Sienna: Hamlet, in general, has a lot of modern themes in it, like grief, anger, and revenge. Especially in a modern world, the theme of surveillance that goes on in Hamlet is kind of wild. I guess putting it in this Gothic aesthetic, and then also incorporating the modern music, bridges those gaps to bring it to a more modern audience.
Grace: To be fair, Shakespeare himself is like a timeless character; there are Shakespeare plays still being put on now. I think what Sienna and the rest of us are doing is trying to incorporate a modern element into what Shakespeare has already given us, which is pretty much a timeless classic itself.
Are there any limitations that come with being a student-led production?

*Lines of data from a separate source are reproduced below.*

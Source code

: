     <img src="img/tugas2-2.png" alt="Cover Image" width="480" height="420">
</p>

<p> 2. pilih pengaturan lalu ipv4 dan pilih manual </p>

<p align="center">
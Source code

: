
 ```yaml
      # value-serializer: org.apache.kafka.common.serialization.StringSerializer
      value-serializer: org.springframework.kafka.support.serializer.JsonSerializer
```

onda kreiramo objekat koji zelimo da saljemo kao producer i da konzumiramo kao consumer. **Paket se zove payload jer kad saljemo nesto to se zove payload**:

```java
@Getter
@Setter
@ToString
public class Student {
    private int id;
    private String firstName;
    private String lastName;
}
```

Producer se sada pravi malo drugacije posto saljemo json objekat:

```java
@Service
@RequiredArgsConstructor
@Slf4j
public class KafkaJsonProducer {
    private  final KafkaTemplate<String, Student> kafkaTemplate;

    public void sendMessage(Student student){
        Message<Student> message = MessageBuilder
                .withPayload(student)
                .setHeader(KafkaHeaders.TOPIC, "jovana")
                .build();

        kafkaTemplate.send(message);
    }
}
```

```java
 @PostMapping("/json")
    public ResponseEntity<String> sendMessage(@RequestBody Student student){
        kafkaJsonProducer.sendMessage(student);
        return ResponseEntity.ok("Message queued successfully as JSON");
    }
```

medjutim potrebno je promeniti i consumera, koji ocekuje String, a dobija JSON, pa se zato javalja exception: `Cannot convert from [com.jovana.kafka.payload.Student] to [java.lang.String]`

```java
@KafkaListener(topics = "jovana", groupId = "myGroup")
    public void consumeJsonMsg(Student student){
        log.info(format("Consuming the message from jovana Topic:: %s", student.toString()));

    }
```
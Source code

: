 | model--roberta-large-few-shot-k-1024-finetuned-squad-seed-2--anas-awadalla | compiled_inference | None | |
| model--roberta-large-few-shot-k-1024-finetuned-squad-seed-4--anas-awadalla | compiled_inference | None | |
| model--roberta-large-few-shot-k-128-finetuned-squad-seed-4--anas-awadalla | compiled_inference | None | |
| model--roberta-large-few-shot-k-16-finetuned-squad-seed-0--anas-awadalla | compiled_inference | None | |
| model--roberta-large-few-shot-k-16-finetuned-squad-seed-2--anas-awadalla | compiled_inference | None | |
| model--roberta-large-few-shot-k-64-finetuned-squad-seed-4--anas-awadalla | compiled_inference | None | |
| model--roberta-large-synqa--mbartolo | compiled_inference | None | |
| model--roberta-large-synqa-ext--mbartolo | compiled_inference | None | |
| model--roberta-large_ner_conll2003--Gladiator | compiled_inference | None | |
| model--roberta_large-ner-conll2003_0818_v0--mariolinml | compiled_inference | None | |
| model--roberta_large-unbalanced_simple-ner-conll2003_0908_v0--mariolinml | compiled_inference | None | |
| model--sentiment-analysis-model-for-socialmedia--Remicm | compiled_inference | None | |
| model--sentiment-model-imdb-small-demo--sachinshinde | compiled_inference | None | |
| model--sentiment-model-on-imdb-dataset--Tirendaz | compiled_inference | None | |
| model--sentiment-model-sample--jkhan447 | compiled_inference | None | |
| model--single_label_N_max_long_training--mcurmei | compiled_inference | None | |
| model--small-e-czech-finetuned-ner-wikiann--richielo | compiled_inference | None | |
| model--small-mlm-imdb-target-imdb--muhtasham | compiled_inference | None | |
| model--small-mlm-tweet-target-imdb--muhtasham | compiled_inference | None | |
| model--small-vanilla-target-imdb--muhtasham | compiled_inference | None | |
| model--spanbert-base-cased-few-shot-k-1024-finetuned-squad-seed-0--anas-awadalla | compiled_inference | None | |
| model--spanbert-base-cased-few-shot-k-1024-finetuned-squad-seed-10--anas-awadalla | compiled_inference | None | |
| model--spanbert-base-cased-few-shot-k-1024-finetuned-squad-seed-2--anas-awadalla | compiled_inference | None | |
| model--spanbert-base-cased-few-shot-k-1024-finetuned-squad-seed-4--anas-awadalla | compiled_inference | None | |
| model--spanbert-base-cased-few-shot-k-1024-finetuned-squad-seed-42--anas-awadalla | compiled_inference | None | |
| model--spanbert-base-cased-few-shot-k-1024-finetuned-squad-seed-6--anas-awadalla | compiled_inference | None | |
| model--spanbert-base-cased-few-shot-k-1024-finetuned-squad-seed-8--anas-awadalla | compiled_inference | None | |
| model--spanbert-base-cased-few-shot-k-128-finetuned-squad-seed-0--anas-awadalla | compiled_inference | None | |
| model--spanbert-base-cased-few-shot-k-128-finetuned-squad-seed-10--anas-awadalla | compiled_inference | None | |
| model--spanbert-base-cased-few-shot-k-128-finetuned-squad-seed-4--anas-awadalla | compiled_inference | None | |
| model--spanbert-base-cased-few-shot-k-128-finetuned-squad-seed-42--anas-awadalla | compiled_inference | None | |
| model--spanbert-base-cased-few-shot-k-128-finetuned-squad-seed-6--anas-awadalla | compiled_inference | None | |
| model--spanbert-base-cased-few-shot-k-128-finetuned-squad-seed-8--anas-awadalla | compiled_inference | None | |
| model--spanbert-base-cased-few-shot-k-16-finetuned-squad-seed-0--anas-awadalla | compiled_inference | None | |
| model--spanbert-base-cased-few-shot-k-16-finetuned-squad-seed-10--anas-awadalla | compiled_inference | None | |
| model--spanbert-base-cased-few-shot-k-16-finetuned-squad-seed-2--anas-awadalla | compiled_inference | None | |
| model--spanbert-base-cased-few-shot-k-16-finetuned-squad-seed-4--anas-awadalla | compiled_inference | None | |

Sienna: It’s hard to schedule when everyone’s going to be free at the same time, Sophie-Ella, our lovely co-producer, can attest to that. It’s like, ‘oh, this one person’s not free when we need them free,’ and then, ‘it’s fine, we can go over it at another point with them,’ and that sort of thing. But I think we’ve definitely managed it, especially with a big cast of 12 people. The NNT is a really amazing space because I don’t feel like there are limitations to what we can achieve on stage.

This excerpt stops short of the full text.